WHAT YOU HAVE TO DO> Repeat the stretch of entries below from the line with "the [Path\<T\>](README.md#path) of" through the line with "#### Defined in". Include both ends and add nothing.

(Beginning of DATASET ENTRIES)

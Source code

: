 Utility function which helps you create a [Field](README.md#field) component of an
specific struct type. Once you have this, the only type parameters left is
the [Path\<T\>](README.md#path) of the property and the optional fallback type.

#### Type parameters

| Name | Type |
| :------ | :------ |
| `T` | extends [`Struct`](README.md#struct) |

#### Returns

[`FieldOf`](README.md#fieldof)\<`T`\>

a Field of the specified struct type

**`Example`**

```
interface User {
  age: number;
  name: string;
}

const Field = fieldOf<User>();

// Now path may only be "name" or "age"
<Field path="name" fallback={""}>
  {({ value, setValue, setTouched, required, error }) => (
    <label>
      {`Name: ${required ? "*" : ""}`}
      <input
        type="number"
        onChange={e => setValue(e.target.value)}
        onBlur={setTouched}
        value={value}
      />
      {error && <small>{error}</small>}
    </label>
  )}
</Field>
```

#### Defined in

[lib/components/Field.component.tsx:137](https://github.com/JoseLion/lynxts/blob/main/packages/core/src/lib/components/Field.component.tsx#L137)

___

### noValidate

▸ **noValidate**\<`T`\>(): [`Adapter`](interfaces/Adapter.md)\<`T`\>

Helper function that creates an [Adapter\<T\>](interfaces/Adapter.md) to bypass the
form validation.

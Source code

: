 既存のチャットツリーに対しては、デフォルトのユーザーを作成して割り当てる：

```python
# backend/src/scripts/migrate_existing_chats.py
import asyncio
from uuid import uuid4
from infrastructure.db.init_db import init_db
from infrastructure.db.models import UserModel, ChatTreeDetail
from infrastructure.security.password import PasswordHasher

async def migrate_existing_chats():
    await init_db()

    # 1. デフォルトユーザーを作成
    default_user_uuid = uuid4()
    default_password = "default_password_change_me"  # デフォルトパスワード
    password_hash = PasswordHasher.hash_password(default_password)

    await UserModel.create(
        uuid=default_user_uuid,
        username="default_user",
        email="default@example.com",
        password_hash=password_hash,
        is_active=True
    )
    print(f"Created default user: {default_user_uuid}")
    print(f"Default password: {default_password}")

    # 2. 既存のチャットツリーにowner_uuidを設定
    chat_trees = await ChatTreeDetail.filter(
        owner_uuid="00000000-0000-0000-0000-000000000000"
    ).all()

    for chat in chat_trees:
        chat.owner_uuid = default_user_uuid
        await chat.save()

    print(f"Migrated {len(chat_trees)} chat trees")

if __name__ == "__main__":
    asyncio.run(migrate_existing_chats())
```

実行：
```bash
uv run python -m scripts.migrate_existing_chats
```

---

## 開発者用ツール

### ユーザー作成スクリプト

(End of DATASET ENTRIES)

ANSWER FOR THIS EXERCISE>
the [Path\<T\>](README.md#path) of the property and the optional fallback type.

#### Type parameters

| Name | Type |
| :------ | :------ |
| `T` | extends [`Struct`](README.md#struct) |

#### Returns

[`FieldOf`](README.md#fieldof)\<`T`\>

a Field of the specified struct type

**`Example`**

```
interface User {
  age: number;
  name: string;
}

const Field = fieldOf<User>();

// Now path may only be "name" or "age"
<Field path="name" fallback={""}>
  {({ value, setValue, setTouched, required, error }) => (
    <label>
      {`Name: ${required ? "*" : ""}`}
      <input
        type="number"
        onChange={e => setValue(e.target.value)}
        onBlur={setTouched}
        value={value}
      />
      {error && <small>{error}</small>}
    </label>
  )}
</Field>
```

#### Defined in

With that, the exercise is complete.